Every soul is its own cathedral, each mind its own bible. As God’s creations, we have the individual capacity to be a prophet and messiah to ourselves, if only we learn to listen and to use the gifts He gave to all of us.
2 comments:
A serious study of theology is essential for understanding of the motives of societies. Communism was the conundrum of the 20th century, and in the 21st it's organized religion - especially the most virulent form - Islam, which after Friday prayers causes most people to batten down the hatches as the "faithful" storm from the mosques in a murderous frenzy, visions of jihad dancing in their heads.
Secularists by definition will not do serious study of it however, since the deep revulsion of religion built up over the last couple of centuries keeps the student from learning, since he believes he knows more than the teacher - an impossible learning scenario.
Perhaps it would be best for us to look at religion not as something to be banned (it ain't going away), but as in this article, something like "we have automobiles, which cause mayhem and destruction, but we also see a use for them".
Just sayin'. It's not scary - it's an opportunity to learn about the human condition to an even greater degree than philosophy, since its scope includes philosophy but much more as well.
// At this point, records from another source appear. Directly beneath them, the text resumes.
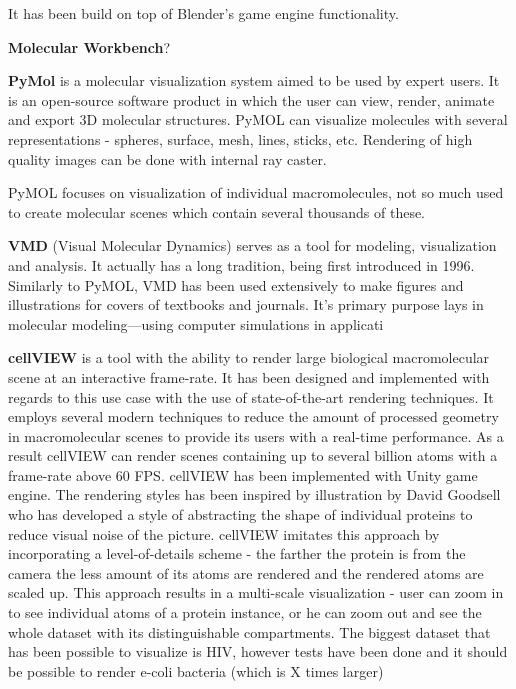 \documentclass[
  digital, %
  table,   %
  nolof,     %
  nolot,     %
]{fithesis3}
\begin{document}
It has been build on top of Blender's game engine functionality.

\textbf{Molecular Workbench}?

\textbf{PyMol}\cite{PyMOL} is a molecular visualization system aimed to be used by expert users. It is an open-source software product in which the user can view, render, animate and export 3D molecular structures. PyMOL can visualize molecules with several representations - spheres, surface, mesh, lines, sticks, etc. Rendering of high quality images can be done with internal ray caster.

PyMOL focuses on visualization of individual macromolecules, not so much used to create molecular scenes which contain several thousands of these.

\textbf{VMD} (Visual Molecular Dynamics)\cite{HUMP96} serves as a tool for modeling, visualization and analysis. It actually has a long tradition, being first introduced in 1996. Similarly to PyMOL, VMD has been used extensively to make figures and illustrations for covers of textbooks and journals. It's primary purpose lays in molecular modeling—using computer simulations in applicati

\textbf{cellVIEW}\cite{cellVIEW_2015} is a tool with the ability to render large biological macromolecular scene at an interactive frame-rate. It has been designed and implemented with regards to this use case with the use of state-of-the-art rendering techniques. It employs several modern techniques to reduce the amount of processed geometry in macromolecular scenes to provide its users with a real-time performance. As a result cellVIEW can render scenes containing up to several billion atoms with a frame-rate above 60 FPS. cellVIEW has been implemented with Unity game engine. The rendering styles has been inspired by illustration by David Goodsell who has developed a style of abstracting the shape of individual proteins to reduce visual noise of the picture. cellVIEW imitates this approach by incorporating a level-of-details scheme - the farther the protein is from the camera the less amount of its atoms are rendered and the rendered atoms are scaled up. This approach results in a multi-scale visualization - user can zoom in to see individual atoms of a protein instance, or he can zoom out and see the whole dataset with its distinguishable compartments. The biggest dataset that has been possible to visualize is HIV, however tests have been done and it should be possible to render e-coli bacteria (which is X times larger)
\end{document}

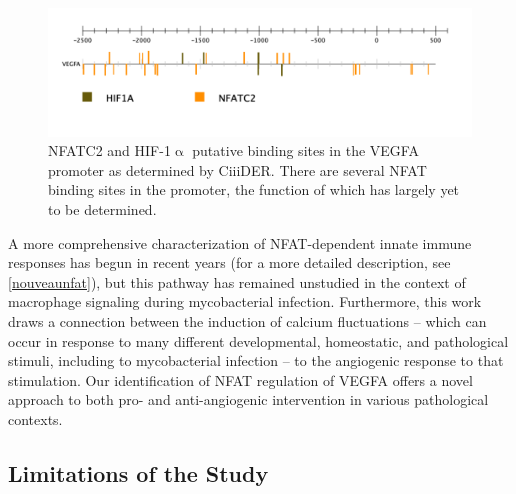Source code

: \begin{figure}
\centering
\includegraphics[width=\textwidth]{images/vegfapromoter.pdf}
\caption[Putative NFATC2 and HIF\hyp{}1$\upalpha$ Binding Sites in the VEGFA promoter]{NFATC2 and HIF\hyp{}1$\upalpha$ putative binding sites in the VEGFA promoter as determined by CiiiDER. There are several NFAT binding sites in the promoter, the function of which has largely yet to be determined.}
\label{figure:promoter}
\end{figure}

A more comprehensive characterization of NFAT\hyp{}dependent innate immune responses has begun in recent years \citep{Deerhake2021, Peuker2022, Poli2022} (for a more detailed description, see \autoref{nouveaunfat}), but this pathway has remained unstudied in the context of macrophage signaling during mycobacterial infection. Furthermore, this work draws a connection between the induction of calcium fluctuations -- which can occur in response to many different developmental, homeostatic, and pathological stimuli, including to mycobacterial infection \citep{Kusner2001, Jayachandran2007, Jayachandran2008, Matty2019, Malik2000} -- to the angiogenic response to that stimulation. Our identification of NFAT regulation of VEGFA offers a novel approach to both pro\hyp{} and anti\hyp{}angiogenic intervention in various pathological contexts.

\subsection{Limitations of the Study}

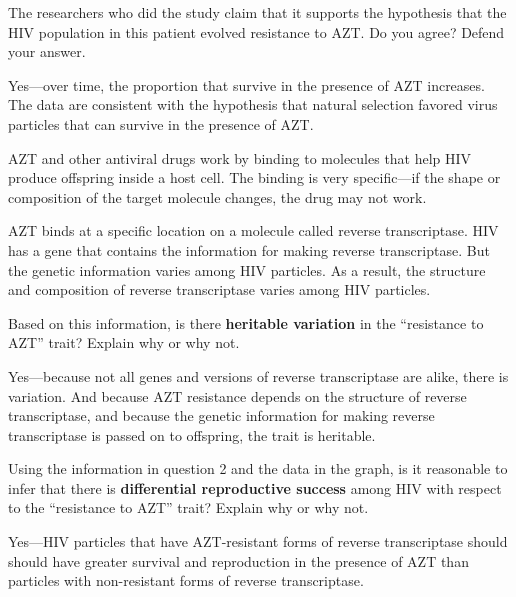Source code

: \documentclass[11pt]{exam}
\begin{document}

\begin{questions}

\question
The researchers who did the study claim that it supports the hypothesis that
the HIV population in this patient evolved resistance to AZT. Do you agree?
Defend your answer.

\begin{solution}
    Yes---over time, the proportion that survive in the presence of AZT
    increases. The data are consistent with the hypothesis that natural
    selection favored virus particles that can survive in the presence of AZT.
\end{solution}


\question
AZT and other antiviral drugs work by binding to molecules that help HIV
produce offspring inside a host cell.  The binding is very specific---if the
shape or composition of the target molecule changes, the drug may not work.

AZT binds at a specific location on a molecule called reverse transcriptase.
HIV has a gene that contains the information for making reverse transcriptase.
But the genetic information varies among HIV particles. As a result, the
structure and composition of reverse transcriptase varies among HIV particles.

Based on this information, is there \textbf{heritable variation} in the
``resistance to AZT'' trait? Explain why or why not.

\begin{solution}
    Yes---because not all genes and versions of reverse transcriptase are
    alike, there is variation. And because AZT resistance depends on the
    structure of reverse transcriptase, and because the genetic information for
    making reverse transcriptase is passed on to offspring, the trait is
    heritable.
\end{solution}


\question
Using the information in question 2 and the data in the graph, is it reasonable
to infer that there is \textbf{differential reproductive success} among HIV
with respect to the ``resistance to AZT'' trait? Explain why or why not.

\begin{solution}
    Yes---HIV particles that have AZT-resistant forms of reverse transcriptase
    should should have greater survival and reproduction in the presence of AZT
    than particles with non-resistant forms of reverse transcriptase.
\end{solution}


\end{questions}
\end{document}
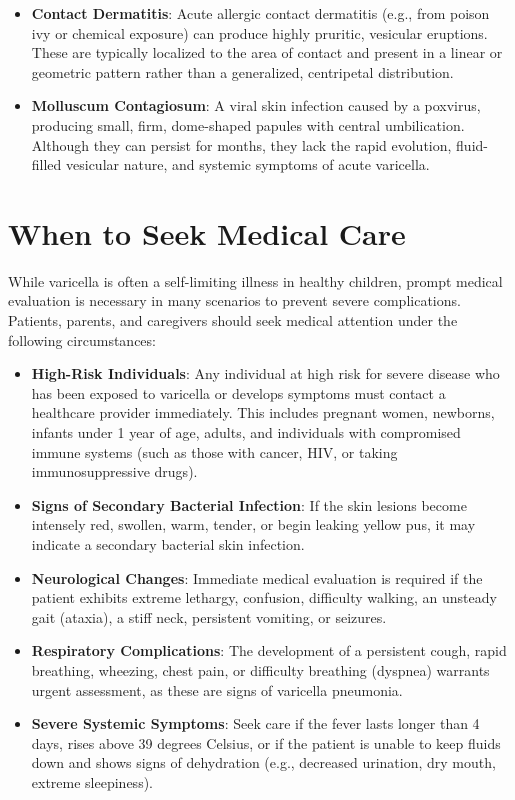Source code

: \begin{itemize}
    \item \textbf{Contact Dermatitis}: Acute allergic contact dermatitis (e.g., from poison ivy or chemical exposure) can produce highly pruritic, vesicular eruptions. These are typically localized to the area of contact and present in a linear or geometric pattern rather than a generalized, centripetal distribution.
    \item \textbf{Molluscum Contagiosum}: A viral skin infection caused by a poxvirus, producing small, firm, dome-shaped papules with central umbilication. Although they can persist for months, they lack the rapid evolution, fluid-filled vesicular nature, and systemic symptoms of acute varicella.
\end{itemize}

\section*{When to Seek Medical Care}
While varicella is often a self-limiting illness in healthy children, prompt medical evaluation is necessary in many scenarios to prevent severe complications. Patients, parents, and caregivers should seek medical attention under the following circumstances:

\begin{itemize}
    \item \textbf{High-Risk Individuals}: Any individual at high risk for severe disease who has been exposed to varicella or develops symptoms must contact a healthcare provider immediately. This includes pregnant women, newborns, infants under 1 year of age, adults, and individuals with compromised immune systems (such as those with cancer, HIV, or taking immunosuppressive drugs).
    \item \textbf{Signs of Secondary Bacterial Infection}: If the skin lesions become intensely red, swollen, warm, tender, or begin leaking yellow pus, it may indicate a secondary bacterial skin infection.
    \item \textbf{Neurological Changes}: Immediate medical evaluation is required if the patient exhibits extreme lethargy, confusion, difficulty walking, an unsteady gait (ataxia), a stiff neck, persistent vomiting, or seizures.
    \item \textbf{Respiratory Complications}: The development of a persistent cough, rapid breathing, wheezing, chest pain, or difficulty breathing (dyspnea) warrants urgent assessment, as these are signs of varicella pneumonia.
    \item \textbf{Severe Systemic Symptoms}: Seek care if the fever lasts longer than 4 days, rises above 39 degrees Celsius, or if the patient is unable to keep fluids down and shows signs of dehydration (e.g., decreased urination, dry mouth, extreme sleepiness).
\end{itemize}

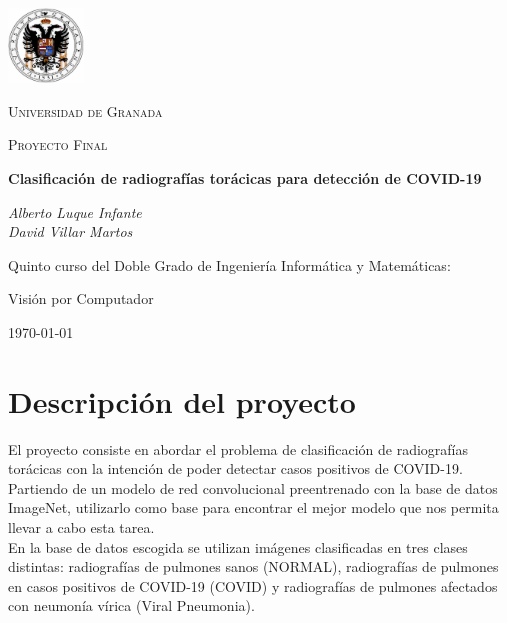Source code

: \documentclass[11pt,a4paper]{article}
\theoremstyle{definition}
\begin{document}
\begin{titlepage}
  \centering
 \includegraphics[width=0.15\textwidth]{./images/exp.jpg}\par\vspace{1cm}
  {\scshape\LARGE Universidad de Granada  \par}
  \vspace{1cm}
  {\scshape Proyecto Final\par}
  \vspace{1.5cm}
  {\huge\bfseries  Clasificación de radiografías torácicas para detección de COVID-19\par}
  \vspace{2cm}
  {\Large\itshape Alberto Luque Infante\\David Villar Martos\par}
  \vfill
  Quinto curso del Doble Grado de Ingeniería Informática y Matemáticas:\par
  Visión por Computador

  \vfill

  {\large \today\par}
\end{titlepage}

\tableofcontents
\newpage
\section{Descripción del proyecto}

El proyecto consiste en abordar el problema de clasificación de radiografías torácicas con la intención de poder detectar casos positivos de COVID-19.\\

Partiendo de un modelo de red convolucional preentrenado con la base de datos ImageNet, utilizarlo como base para encontrar el mejor modelo que nos permita llevar a cabo esta tarea.\\

En la base de datos escogida se utilizan imágenes clasificadas en tres clases distintas: radiografías de pulmones sanos (NORMAL), radiografías de pulmones en casos positivos de COVID-19 (COVID) y radiografías de pulmones afectados con neumonía vírica (Viral Pneumonia).\\
\end{document}
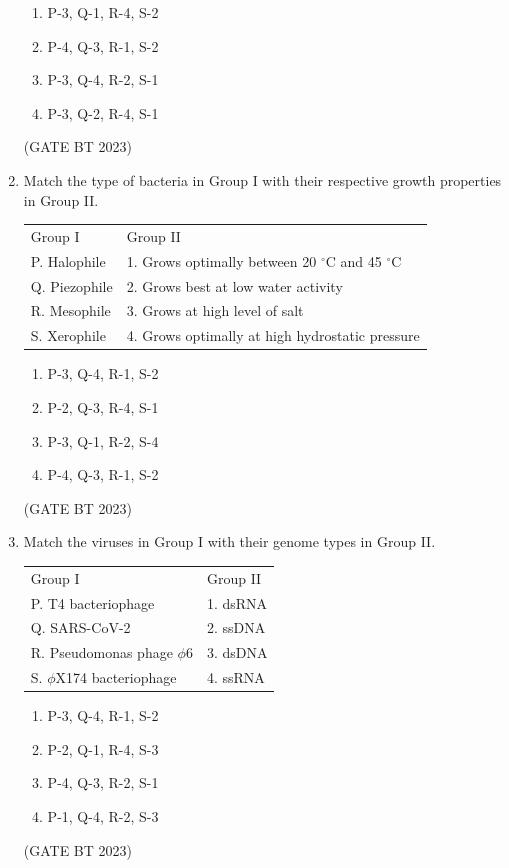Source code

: \documentclass[journal,12pt,onecolumn]{IEEEtran}
\begin{document}
\begin{enumerate}
    \begin{enumerate}
        \item P-3, Q-1, R-4, S-2
        \item P-4, Q-3, R-1, S-2
        \item P-3, Q-4, R-2, S-1
        \item P-3, Q-2, R-4, S-1
    \end{enumerate}
    \hfill(GATE BT 2023)

    \item Match the type of bacteria in Group I with their respective growth properties in Group II.
    
    \begin{tabular}{ll}
        Group I & Group II \\
        P. Halophile & 1. Grows optimally between 20 $^\circ$C and 45 $^\circ$C \\
        Q. Piezophile & 2. Grows best at low water activity \\
        R. Mesophile & 3. Grows at high level of salt \\
        S. Xerophile & 4. Grows optimally at high hydrostatic pressure \\
    \end{tabular}
    
    \begin{enumerate}
        \item P-3, Q-4, R-1, S-2
        \item P-2, Q-3, R-4, S-1
        \item P-3, Q-1, R-2, S-4
        \item P-4, Q-3, R-1, S-2
    \end{enumerate}
    \hfill(GATE BT 2023)

    \item Match the viruses in Group I with their genome types in Group II.
    
    \begin{tabular}{ll}
        Group I & Group II \\
        P. T4 bacteriophage & 1. dsRNA \\
        Q. SARS-CoV-2 & 2. ssDNA \\
        R. Pseudomonas phage $\phi$6 & 3. dsDNA \\
        S. $\phi$X174 bacteriophage & 4. ssRNA \\
    \end{tabular}
    
    \begin{enumerate}
        \item P-3, Q-4, R-1, S-2
        \item P-2, Q-1, R-4, S-3
        \item P-4, Q-3, R-2, S-1
        \item P-1, Q-4, R-2, S-3
    \end{enumerate}
    \hfill(GATE BT 2023)


\end{enumerate}
\end{document}

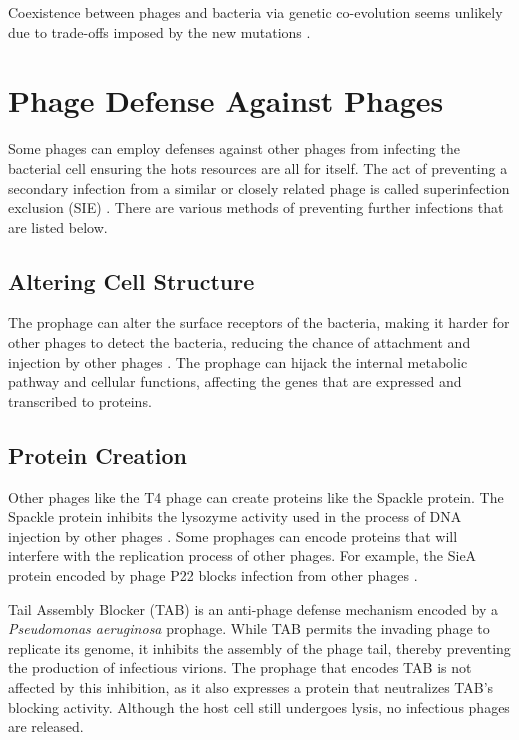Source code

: Coexistence between phages and bacteria via genetic co-evolution seems unlikely due to trade-offs imposed by the new mutations \cite{bullOptimalityModelsPhage2006}. 


\section{Phage Defense Against Phages}
Some phages can employ defenses against other phages from infecting the bacterial cell ensuring the hots resources are all for itself. 
The act of preventing a secondary infection from a similar or closely related phage is called superinfection exclusion (SIE) \cite{patelAntiphageDefenceInhibition2024}. 
There are various methods of preventing further infections that are listed below. 

\subsection{Altering Cell Structure}
The prophage can alter the surface receptors of the bacteria, making it harder for other phages to detect the bacteria, reducing the chance of attachment and injection by other phages \cite{bucherPhageMachineSIEence2024}. 
The prophage can hijack the internal metabolic pathway and cellular functions, affecting the genes that are expressed and transcribed to proteins. 

\subsection{Protein Creation}
Other phages like the T4 phage can create proteins like the Spackle protein. 
The Spackle protein inhibits the lysozyme activity used in the process of DNA injection by other phages \cite{bucherPhageMachineSIEence2024, kanamaruStructureFunctionT42020}. 
Some prophages can encode proteins that will interfere with the replication process of other phages. 
For example, the SieA protein encoded by phage P22 blocks infection from other phages \cite{leavittBacteriophageP22SieAmediated2024}. 

Tail Assembly Blocker (TAB) is an anti-phage defense mechanism encoded by a \textit{Pseudomonas aeruginosa} prophage. 
While TAB permits the invading phage to replicate its genome, it inhibits the assembly of the phage tail, thereby preventing the production of infectious virions. 
The prophage that encodes TAB is not affected by this inhibition, as it also expresses a protein that neutralizes TAB's blocking activity. 
Although the host cell still undergoes lysis, no infectious phages are released.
The human race is a sad case, we have wandered the earth for millions of years ,so much pain has this race experienced that endless pages won't be enough to register the pains of this sad and helpless race, we don't know nothing and the things we have invented to splice our minds only have meaning in our heads we are like the blind and deaf people but we have the illusion of having eight and the ability to hear ,our planet is potentially a hostile entity to our needs ,only by being forever hopeful can a weak and hopeless and violent race like humans have a hope ,the universe is a violent place to weak creatures like humans, the reason the human race is so violent is for having experienced many mass extinctions and if a distant star goes supernova we would have no chance of existing as it has happened many times before, animals are much more Nobel than us because they don't have our crazy genes for creating stories and feeling superior to others , unfortunately being born as a human is the most catastrophic thing that can happen to a biological possibility, we have no future since we are a sad race with massive ego.